Action: anssik to propose amendments to the CG charter to make incubation possible.
Anssi: I will propose some text so that we can work on it in the CG
mfoltzgoogle: OK, when that is done, we'll want to work internally to make sure that this addresses their use cases.
Louay: One question. Let's say I'm connected using 1-UA mode. In this case, you can still have the local mode. What is the difference between this mode and the 1-UA mode?
mfoltzgoogle: The main difference from a Web developer perspective is in the 1-UA mode, you start from a fresh browsing context.
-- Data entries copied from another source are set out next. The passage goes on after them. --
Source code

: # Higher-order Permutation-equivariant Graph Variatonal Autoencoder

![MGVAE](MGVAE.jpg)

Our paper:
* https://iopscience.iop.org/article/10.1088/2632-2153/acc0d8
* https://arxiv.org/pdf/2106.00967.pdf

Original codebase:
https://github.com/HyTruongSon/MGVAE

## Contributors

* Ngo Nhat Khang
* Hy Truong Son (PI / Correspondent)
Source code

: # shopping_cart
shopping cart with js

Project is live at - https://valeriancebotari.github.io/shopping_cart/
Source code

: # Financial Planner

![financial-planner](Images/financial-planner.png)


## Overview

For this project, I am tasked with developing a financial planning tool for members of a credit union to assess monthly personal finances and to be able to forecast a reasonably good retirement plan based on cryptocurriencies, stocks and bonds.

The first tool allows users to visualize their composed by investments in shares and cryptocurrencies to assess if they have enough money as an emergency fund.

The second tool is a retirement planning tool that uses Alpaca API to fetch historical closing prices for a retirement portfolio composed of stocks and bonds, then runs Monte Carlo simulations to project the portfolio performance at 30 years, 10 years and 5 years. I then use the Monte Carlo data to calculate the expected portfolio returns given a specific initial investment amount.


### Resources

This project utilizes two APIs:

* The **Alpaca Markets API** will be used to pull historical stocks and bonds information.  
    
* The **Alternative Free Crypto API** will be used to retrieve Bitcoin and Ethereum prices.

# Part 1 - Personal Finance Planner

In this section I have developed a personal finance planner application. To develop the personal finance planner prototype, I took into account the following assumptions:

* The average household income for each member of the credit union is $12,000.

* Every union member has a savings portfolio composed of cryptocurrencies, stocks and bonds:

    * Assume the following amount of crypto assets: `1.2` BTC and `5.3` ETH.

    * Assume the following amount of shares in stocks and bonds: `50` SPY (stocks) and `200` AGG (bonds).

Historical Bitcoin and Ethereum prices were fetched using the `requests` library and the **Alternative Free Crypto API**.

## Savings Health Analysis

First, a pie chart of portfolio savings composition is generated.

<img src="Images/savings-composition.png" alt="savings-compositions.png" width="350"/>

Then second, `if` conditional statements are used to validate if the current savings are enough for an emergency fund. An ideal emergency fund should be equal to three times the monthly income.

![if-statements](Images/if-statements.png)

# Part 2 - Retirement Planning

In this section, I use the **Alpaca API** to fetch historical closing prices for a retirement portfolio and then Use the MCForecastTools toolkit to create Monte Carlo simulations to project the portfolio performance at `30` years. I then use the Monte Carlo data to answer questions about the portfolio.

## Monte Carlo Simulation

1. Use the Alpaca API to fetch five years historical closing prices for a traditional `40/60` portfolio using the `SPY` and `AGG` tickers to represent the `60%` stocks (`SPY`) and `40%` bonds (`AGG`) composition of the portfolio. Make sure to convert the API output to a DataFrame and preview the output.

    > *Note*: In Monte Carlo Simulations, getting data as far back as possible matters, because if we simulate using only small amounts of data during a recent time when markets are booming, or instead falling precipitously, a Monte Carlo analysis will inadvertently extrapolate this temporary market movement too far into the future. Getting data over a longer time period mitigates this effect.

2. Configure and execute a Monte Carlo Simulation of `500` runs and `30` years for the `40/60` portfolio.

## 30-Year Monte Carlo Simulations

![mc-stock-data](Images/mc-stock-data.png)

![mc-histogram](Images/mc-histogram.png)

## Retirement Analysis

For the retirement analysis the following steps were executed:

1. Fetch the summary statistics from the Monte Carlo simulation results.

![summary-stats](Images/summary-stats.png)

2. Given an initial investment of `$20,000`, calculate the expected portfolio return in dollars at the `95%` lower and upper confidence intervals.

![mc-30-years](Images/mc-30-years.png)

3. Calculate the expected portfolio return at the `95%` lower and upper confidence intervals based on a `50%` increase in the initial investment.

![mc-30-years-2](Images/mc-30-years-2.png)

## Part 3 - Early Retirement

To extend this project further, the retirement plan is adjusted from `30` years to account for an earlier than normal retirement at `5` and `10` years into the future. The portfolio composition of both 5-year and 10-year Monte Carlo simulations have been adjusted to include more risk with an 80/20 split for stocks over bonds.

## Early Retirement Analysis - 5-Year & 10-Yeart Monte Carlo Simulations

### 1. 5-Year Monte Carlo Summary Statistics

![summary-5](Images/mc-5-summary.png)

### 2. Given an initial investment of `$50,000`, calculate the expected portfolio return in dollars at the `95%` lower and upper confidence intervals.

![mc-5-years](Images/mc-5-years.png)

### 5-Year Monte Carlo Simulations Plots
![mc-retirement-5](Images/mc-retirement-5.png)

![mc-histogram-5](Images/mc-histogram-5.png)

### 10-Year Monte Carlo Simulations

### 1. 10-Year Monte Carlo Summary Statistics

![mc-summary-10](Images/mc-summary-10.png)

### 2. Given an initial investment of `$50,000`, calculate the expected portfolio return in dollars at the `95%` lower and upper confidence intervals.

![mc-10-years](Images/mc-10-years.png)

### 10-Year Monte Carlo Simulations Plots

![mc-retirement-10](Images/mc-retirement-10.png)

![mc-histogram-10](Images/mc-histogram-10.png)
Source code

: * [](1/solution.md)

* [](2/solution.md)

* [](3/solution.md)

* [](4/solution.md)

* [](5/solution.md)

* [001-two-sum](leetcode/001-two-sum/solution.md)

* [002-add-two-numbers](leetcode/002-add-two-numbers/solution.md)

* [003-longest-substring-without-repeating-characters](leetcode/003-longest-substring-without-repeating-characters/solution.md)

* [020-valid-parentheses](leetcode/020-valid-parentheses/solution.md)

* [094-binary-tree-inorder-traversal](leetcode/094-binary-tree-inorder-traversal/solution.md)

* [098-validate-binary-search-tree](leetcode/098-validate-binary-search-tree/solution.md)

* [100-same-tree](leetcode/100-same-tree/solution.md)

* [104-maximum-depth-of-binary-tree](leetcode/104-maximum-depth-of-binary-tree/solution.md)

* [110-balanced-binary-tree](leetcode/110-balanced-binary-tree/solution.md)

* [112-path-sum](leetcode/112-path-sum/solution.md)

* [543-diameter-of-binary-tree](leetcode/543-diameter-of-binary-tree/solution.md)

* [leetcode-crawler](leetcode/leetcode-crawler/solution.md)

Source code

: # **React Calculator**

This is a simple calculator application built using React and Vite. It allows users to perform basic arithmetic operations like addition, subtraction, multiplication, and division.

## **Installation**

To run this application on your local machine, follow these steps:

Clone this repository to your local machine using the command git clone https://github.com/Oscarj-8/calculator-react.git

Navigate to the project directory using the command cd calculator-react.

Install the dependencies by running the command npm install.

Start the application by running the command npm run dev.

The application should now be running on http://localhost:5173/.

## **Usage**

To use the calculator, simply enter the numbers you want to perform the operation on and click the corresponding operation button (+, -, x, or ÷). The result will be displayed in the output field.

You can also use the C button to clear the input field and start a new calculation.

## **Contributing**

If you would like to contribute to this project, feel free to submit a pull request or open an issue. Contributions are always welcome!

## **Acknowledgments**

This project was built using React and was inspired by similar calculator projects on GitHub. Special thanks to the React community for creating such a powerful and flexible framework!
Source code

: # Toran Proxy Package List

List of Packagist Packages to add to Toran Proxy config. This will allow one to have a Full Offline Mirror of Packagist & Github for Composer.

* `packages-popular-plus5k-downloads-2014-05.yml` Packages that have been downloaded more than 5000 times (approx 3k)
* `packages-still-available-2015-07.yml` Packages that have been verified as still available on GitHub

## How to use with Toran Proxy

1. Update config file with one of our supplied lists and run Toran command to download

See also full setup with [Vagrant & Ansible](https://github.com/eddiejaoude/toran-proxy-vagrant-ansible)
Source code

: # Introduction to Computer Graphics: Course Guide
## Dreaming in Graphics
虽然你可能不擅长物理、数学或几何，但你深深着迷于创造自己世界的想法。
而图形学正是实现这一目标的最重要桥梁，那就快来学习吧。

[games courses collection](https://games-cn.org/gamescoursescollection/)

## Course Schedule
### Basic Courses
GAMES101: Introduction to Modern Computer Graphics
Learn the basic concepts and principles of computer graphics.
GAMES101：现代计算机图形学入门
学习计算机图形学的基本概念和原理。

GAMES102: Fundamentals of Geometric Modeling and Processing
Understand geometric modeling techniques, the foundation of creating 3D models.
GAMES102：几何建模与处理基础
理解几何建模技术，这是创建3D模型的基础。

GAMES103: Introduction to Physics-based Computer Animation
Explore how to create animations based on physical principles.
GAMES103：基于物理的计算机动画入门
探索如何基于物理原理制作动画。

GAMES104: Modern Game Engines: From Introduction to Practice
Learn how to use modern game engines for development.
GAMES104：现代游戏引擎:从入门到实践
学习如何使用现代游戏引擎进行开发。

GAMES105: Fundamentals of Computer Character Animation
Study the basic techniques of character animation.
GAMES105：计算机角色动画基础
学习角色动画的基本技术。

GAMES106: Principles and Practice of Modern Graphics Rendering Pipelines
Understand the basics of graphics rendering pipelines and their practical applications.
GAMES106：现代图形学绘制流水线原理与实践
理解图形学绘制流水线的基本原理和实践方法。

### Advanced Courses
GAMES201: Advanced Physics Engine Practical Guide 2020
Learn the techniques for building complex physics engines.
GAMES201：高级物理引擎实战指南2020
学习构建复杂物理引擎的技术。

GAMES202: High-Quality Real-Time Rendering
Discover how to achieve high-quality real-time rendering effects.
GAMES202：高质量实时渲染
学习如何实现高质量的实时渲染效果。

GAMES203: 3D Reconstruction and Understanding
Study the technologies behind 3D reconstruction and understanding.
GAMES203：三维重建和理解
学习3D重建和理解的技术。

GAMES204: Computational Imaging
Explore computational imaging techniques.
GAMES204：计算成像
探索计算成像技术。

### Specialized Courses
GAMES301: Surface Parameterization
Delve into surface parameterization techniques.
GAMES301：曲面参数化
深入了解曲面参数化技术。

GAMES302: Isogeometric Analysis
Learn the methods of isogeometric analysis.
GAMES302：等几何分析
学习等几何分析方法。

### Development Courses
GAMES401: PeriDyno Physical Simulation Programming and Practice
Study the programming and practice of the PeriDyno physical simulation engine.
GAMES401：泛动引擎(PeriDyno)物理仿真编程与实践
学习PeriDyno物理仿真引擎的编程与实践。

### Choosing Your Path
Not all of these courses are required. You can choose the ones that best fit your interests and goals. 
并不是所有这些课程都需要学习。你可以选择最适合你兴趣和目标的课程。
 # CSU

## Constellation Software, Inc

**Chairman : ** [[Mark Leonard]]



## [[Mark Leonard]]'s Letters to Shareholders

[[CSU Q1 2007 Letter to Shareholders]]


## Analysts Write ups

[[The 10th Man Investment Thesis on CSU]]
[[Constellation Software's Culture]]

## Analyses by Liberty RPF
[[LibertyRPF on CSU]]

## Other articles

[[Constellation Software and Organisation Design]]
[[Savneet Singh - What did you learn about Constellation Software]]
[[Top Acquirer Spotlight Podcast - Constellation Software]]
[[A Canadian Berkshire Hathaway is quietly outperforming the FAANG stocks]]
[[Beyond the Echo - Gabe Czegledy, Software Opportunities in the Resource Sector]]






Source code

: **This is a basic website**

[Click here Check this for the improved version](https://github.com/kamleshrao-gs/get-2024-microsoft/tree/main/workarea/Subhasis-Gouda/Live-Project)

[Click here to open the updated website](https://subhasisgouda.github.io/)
In the local mode, you share the context with the controller.
Louay: In case of Airplay, do we need also in the 1-UA mode to support all the features that are supported in the local mode?
mfoltzgoogle: Mozilla's feedback at TPAC was that, if it's a better fit, then it may replace the 1-UA mode.
Louay: Is there a security issue in the 1-UA mode if we share cookies and the like?
mfoltzgoogle: There is a potential issue if video stream is not transmitted securely, but that exists today.
… We trust the platform-provided displays are secure enough.
anssik: This is a "glorified" version of window.open!
tidoust: Note TAG's design principle document says that dictionary parameters are better than boolean (see TAG Client-side API Design Principles: 2.6. Prefer dictionary parameters over boolean parameters or other unreadable parameters).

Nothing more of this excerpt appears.